TORONTO (Reuters) - The Canadian dollar strengthened to near parity with the U.S. dollar on Friday ahead of a meeting between U.S. President Barack Obama and congressional leaders to discuss the U.S. fiscal crisis.
Market sentiment was slightly more hopeful that the United States would be able to defuse the “fiscal cliff” crisis following a Wall Street Journal report that said White House officials were in advanced internal discussions that could indicate increased flexibility on reaching a deal with Republican leaders.
Equity markets have been mired in negative territory for much of the last two weeks with investors worried that if no deal is reached on the large, automatic budget cuts and tax hikes set to begin next year, the U.S. economy could slip into recession.
“There’s very little in the way of macro risks, particularly locally in Canada ... that leaves us watching the Obama meeting on the fiscal cliff later on today,” said Adam Cole, global head of FX strategy at Royal Bank of Canada in London.
Cole said any suggestion that the negotiating parties were having difficulty reaching a compromise would be negative for risk appetite and bullish for the U.S. dollar.
At 9:24 a.m. (1424 GMT), the Canadian currency traded at C$1.0006 to the U.S. dollar, or 99.94 U.S. cents, slightly firmer than its North American close on Thursday of C$1.0013, or 99.87 U.S. cents.
Canada’s dollar was outperforming most major currencies, and touched a near two-week high against the Australian dollar.
Given a dearth of news on Friday, Cole said the Canadian dollar would likely be bound by the week’s trading range of C$0.9985 to C$1.0040.
Data on Friday showed that foreigners increased their purchases of Canadian securities in September to C$13.92 billion from C$7.56 billion in the previous month.
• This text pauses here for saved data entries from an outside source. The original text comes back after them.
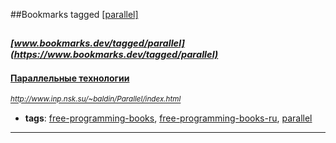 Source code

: ##Bookmarks tagged [[parallel]](https://www.bookmarks.dev?q=[parallel])

_<sup><sup>[www.bookmarks.dev/tagged/parallel](https://www.bookmarks.dev/tagged/parallel)</sup></sup>_
---
#### [Параллельные технологии](http://www.inp.nsk.su/~baldin/Parallel/index.html)
_<sup>http://www.inp.nsk.su/~baldin/Parallel/index.html</sup>_

* **tags**: [free-programming-books](../tagged/free-programming-books.md), [free-programming-books-ru](../tagged/free-programming-books-ru.md), [parallel](../tagged/parallel.md)
---

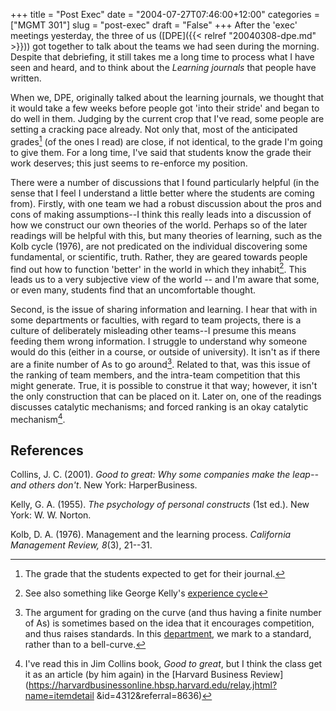 +++
title = "Post Exec"
date = "2004-07-27T07:46:00+12:00"
categories = ["MGMT 301"]
slug = "post-exec"
draft = "False"
+++
After the 'exec' meetings yesterday, the three of us
([DPE]({{< relref "20040308-dpe.md" >}}))
got together to talk about the teams we had seen during the morning.
Despite that debriefing, it still takes me a long time to process
what I have seen and heard, and to think about the _Learning journals_
that people have written.

When we, DPE, originally talked about the
learning journals, we thought that it would take a few weeks before
people got 'into their stride' and began to do well in them. Judging by
the current crop that I've read, some people are setting a cracking
pace already. Not only that, most of the anticipated grades[^1] (of the
ones I read) are close, if not identical, to the grade I'm going to give
them. For a long time, I've said that students know the grade their
work deserves; this just seems to re-enforce my position.

There were a number of discussions that I found particularly
helpful (in the sense that I feel I understand a little better where
the students are coming from). Firstly, with one team we had a robust
discussion about the pros and cons of making assumptions--I think
this really leads into a discussion of how we construct our own
theories of the world. Perhaps so of the later readings will be
helpful with this, but many theories of learning, such as the Kolb
cycle (1976), are not predicated on the individual discovering
some fundamental, or scientific, truth. Rather, they are geared
towards people find out how to function 'better' in the world in which
they inhabit[^2]. This leads us to a very subjective view of the world
-- and I'm aware that some, or even many, students find that an
uncomfortable thought.

Second, is the issue of sharing information and learning. I hear
that with in some departments or faculties, with regard to team
projects, there is a culture of deliberately misleading other
teams--I presume this means feeding them wrong information. I
struggle to understand why someone would do this (either in a course,
or outside of university). It isn't as if there are a finite number
of As to go around[^3]. Related to that, was this issue of the ranking
of team members, and the intra-team competition that this might
generate. True, it is possible to construe it that way; however, it
isn't the only construction that can be placed on it. Later on, one of
the readings discusses catalytic mechanisms; and forced ranking is
an okay catalytic mechanism[^4].

[^1]: The grade that the students expected to get for their journal.

[^2]: See also something like George Kelly's [experience
cycle](https://www.pcp-net.org/encyclopaedia/creat-cycle.html)

[^3]: The argument for grading on the curve (and thus having a finite
number of As) is sometimes based on the idea that it encourages
competition, and thus raises standards. In this
[department](https://web-beta.archive.org/web/20100505010923/https://www.business.auckland.ac.nz/),
we mark to a standard, rather than to a bell-curve.

[^4]: I've read this in Jim Collins book, _Good to great_, but I think
the class get it as an article (by him again) in the [Harvard Business
Review](https://harvardbusinessonline.hbsp.harvard.edu/relay.jhtml?name=itemdetail &id=4312&referral=8636) 

## References

Collins, J. C. (2001). _Good to great: Why some companies make the
leap--and others don't_. New York: HarperBusiness.

Kelly, G. A. (1955). *The psychology of personal constructs*
(1st ed.). New York: W. W. Norton.

Kolb, D. A. (1976). Management and the learning process.
_California Management Review, 8_(3), 21--31.
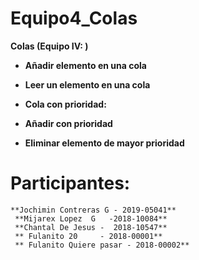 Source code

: # Equipo4_Colas

**Colas (Equipo IV: )**

- **Añadir elemento en una cola**
- **Leer un elemento en una cola**
 
 - **Cola con prioridad:**
 - __Añadir con prioridad__
 - **Eliminar elemento de mayor prioridad**
 
 # Participantes:
    **Jochimin Contreras G - 2019-05041**
     **Mijarex Lopez  G   -2018-10084**
     **Chantal De Jesus -  2018-10547**
     ** Fulanito 20     - 2018-00001**
     ** Fulanito Quiere pasar - 2018-00002**

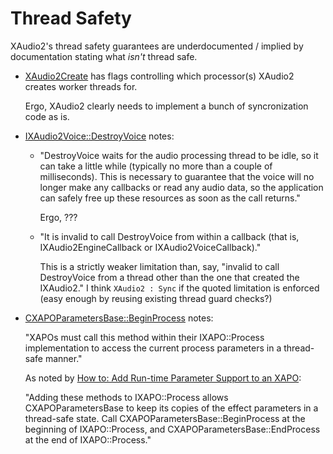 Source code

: # Thread Safety

XAudio2's thread safety guarantees are underdocumented / implied by documentation stating what *isn't* thread safe.

*   [XAudio2Create](https://learn.microsoft.com/en-us/windows/win32/api/xaudio2/nf-xaudio2-xaudio2create) has flags controlling which processor(s) XAudio2 creates worker threads for.

    Ergo, XAudio2 clearly needs to implement a bunch of syncronization code as is.

*   [IXAudio2Voice::DestroyVoice](https://learn.microsoft.com/en-us/windows/win32/api/xaudio2/nf-xaudio2-ixaudio2voice-destroyvoice#remarks) notes:

    *   "DestroyVoice waits for the audio processing thread to be idle, so it can take a little while (typically no more than a couple of milliseconds). This is necessary to guarantee that the voice will no longer make any callbacks or read any audio data, so the application can safely free up these resources as soon as the call returns."

        Ergo, ???

    *   "It is invalid to call DestroyVoice from within a callback (that is, IXAudio2EngineCallback or IXAudio2VoiceCallback)."

        This is a strictly weaker limitation than, say, "invalid to call DestroyVoice from a thread other than the one that created the IXAudio2."
        I think `XAudio2 : Sync` if the quoted limitation is enforced (easy enough by reusing existing thread guard checks?)

*   [CXAPOParametersBase::BeginProcess](https://learn.microsoft.com/en-us/windows/win32/api/xapobase/nf-xapobase-cxapoparametersbase-beginprocess) notes:

    "XAPOs must call this method within their IXAPO::Process implementation to access the current process parameters in a thread-safe manner."

    As noted by [How to: Add Run-time Parameter Support to an XAPO](https://learn.microsoft.com/en-us/windows/win32/xaudio2/how-to--add-run-time-parameter-support-to-an-xapo):

    "Adding these methods to IXAPO::Process allows CXAPOParametersBase to keep its copies of the effect parameters in a thread-safe state. Call CXAPOParametersBase::BeginProcess at the beginning of IXAPO::Process, and CXAPOParametersBase::EndProcess at the end of IXAPO::Process."
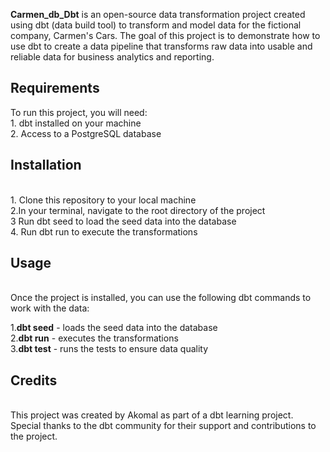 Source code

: **Carmen_db_Dbt** is an open-source data transformation project created using dbt (data build tool) to transform and model data for the fictional company, Carmen's Cars. The goal of this project is to demonstrate how to use dbt to create a data pipeline that transforms raw data into usable and reliable data for business analytics and reporting.

<h2>Requirements</h2>
To run this project, you will need:<br/>
1. dbt installed on your machine<br/>
2. Access to a PostgreSQL database<br/>
<h2>Installation</h2><br/>
1. Clone this repository to your local machine<br/>
2.In your terminal, navigate to the root directory of the project<br/>
3 Run dbt seed to load the seed data into the database<br/>
4. Run dbt run to execute the transformations<br/>
<h2>Usage</h2><br/>
Once the project is installed, you can use the following dbt commands to work with the data:<br/>

1.**dbt seed** - loads the seed data into the database<br/>
2.**dbt run** - executes the transformations<br/>
3.**dbt test** - runs the tests to ensure data quality<br/>
<h2>Credits</h2><br/>
This project was created by Akomal as part of a dbt learning project. Special thanks to the dbt community for their support and contributions to the project.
“Reasonably encouraging on the face of it. But typically they’re numbers the markets don’t particularly trade off short term, because obviously they’re not very timely,” said Cole, noting the September figures do not shed light on what investors are doing now.
Prices for Canadian government debt were mixed, with the two-year bond shedding half a Canadian cent to yield 1.078 percent, and the benchmark 10-year bond gaining 8 Canadian cents to yield 1.713 percent.